Start of Records provided
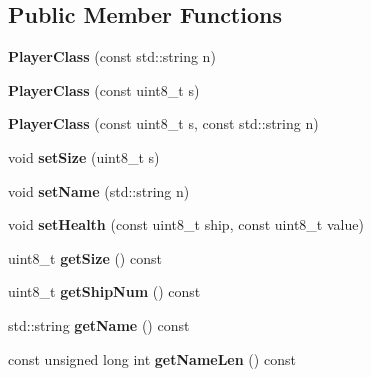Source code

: \subsection*{Public Member Functions}
\begin{DoxyCompactItemize}
\item 
\mbox{\label{class_player_class_a0db0cefe143eeea2e4861af370be63d8}} 
{\bfseries Player\+Class} (const std\+::string n)
\item 
\mbox{\label{class_player_class_a517fb3c542ad872414d330fd8b2d2115}} 
{\bfseries Player\+Class} (const uint8\+\_\+t s)
\item 
\mbox{\label{class_player_class_a54a5c2175c63d78c799fe28779f384ee}} 
{\bfseries Player\+Class} (const uint8\+\_\+t s, const std\+::string n)
\item 
\mbox{\label{class_player_class_ac2fe3cd6653da37eae60e888c79f3a15}} 
void {\bfseries set\+Size} (uint8\+\_\+t s)
\item 
\mbox{\label{class_player_class_a4794a1ce7a3778492a105825636a63eb}} 
void {\bfseries set\+Name} (std\+::string n)
\item 
\mbox{\label{class_player_class_ac94c0f0dc9c72be7496587f7626ccead}} 
void {\bfseries set\+Health} (const uint8\+\_\+t ship, const uint8\+\_\+t value)
\item 
\mbox{\label{class_player_class_afa4f22907dc8c45703a4df9c914cccea}} 
uint8\+\_\+t {\bfseries get\+Size} () const
\item 
\mbox{\label{class_player_class_ac165d8152364b3d27e2ac2c940197bea}} 
uint8\+\_\+t {\bfseries get\+Ship\+Num} () const
\item 
\mbox{\label{class_player_class_a896115c19c6fb09172afac43cb8c4eea}} 
std\+::string {\bfseries get\+Name} () const
\item 
\mbox{\label{class_player_class_ad779ff20e6557c05130b6b29974bc3b5}} 
const unsigned long int {\bfseries get\+Name\+Len} () const

\end{DoxyCompactItemize}
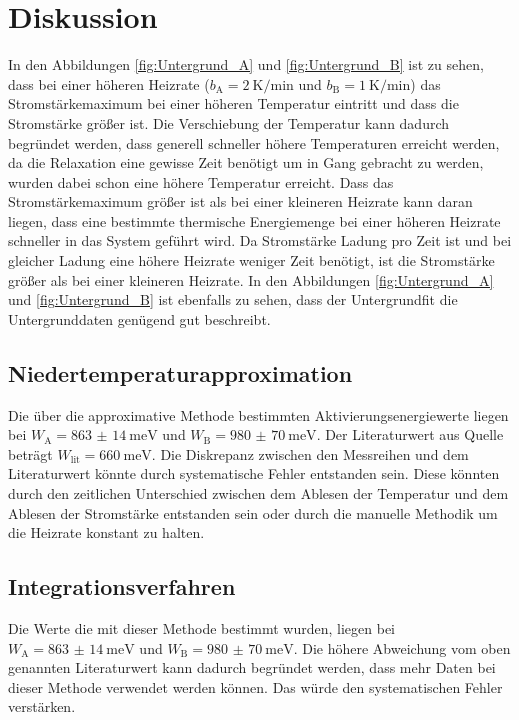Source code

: \section{Diskussion}
\label{sec:Diskussion}
In den Abbildungen \ref{fig:Untergrund_A} und \ref{fig:Untergrund_B} ist zu sehen, dass bei einer höheren Heizrate ($b_{\text{A}}=
\SI{2}{\kelvin\per\minute}$ und $b_{\text{B}}=\SI{1}{\kelvin\per\minute}$) das Stromstärkemaximum bei einer höheren Temperatur 
eintritt und dass die Stromstärke größer ist. Die Verschiebung der Temperatur kann dadurch begründet werden, dass generell schneller höhere
Temperaturen erreicht werden, da die Relaxation eine gewisse Zeit benötigt um in Gang gebracht zu werden, wurden dabei schon eine höhere Temperatur erreicht.
Dass das Stromstärkemaximum
größer ist als bei einer kleineren Heizrate kann daran liegen, dass eine bestimmte thermische Energiemenge bei einer höheren Heizrate schneller 
in das System geführt wird. Da Stromstärke Ladung pro Zeit ist und bei gleicher Ladung eine höhere Heizrate weniger Zeit benötigt, ist die Stromstärke 
größer als bei einer kleineren Heizrate. In den Abbildungen \ref{fig:Untergrund_A} und \ref{fig:Untergrund_B} ist ebenfalls zu sehen,
dass der Untergrundfit die Untergrunddaten genügend gut beschreibt.

\subsection{Niedertemperaturapproximation}
Die über die approximative Methode bestimmten Aktivierungsenergiewerte liegen bei $W_{\text{A}}=\SI{863(14)}{\milli\eV}$ und
$W_{\text{B}}=\SI{980(70)}{\milli\eV}$. Der Literaturwert aus Quelle \cite{Muccillo} beträgt $W_{\text{lit}}=\SI{660}{\milli\eV}$.
Die Diskrepanz zwischen den Messreihen und dem Literaturwert könnte durch systematische Fehler entstanden sein. Diese könnten 
durch den zeitlichen Unterschied zwischen dem Ablesen der Temperatur und dem Ablesen der Stromstärke entstanden sein oder 
durch die manuelle Methodik um die Heizrate konstant zu halten. 

\subsection{Integrationsverfahren}
Die Werte die mit dieser Methode bestimmt wurden, liegen bei $W_{\text{A}}=\SI{863(14)}{\milli\eV}$ und $W_{\text{B}}=\SI{980(70)}{\milli\eV}$.
Die höhere Abweichung vom oben genannten Literaturwert kann dadurch begründet werden, dass mehr Daten bei dieser Methode verwendet werden können.
Das würde den systematischen Fehler verstärken.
End of Records provided
■ **Task to complete**
Filter the records above for "Name" and copy every matching line.

■ **Task output**
void {\bfseries set\+Name} (std\+::string n)
std\+::string {\bfseries get\+Name} () const
const unsigned long int {\bfseries get\+Name\+Len} () const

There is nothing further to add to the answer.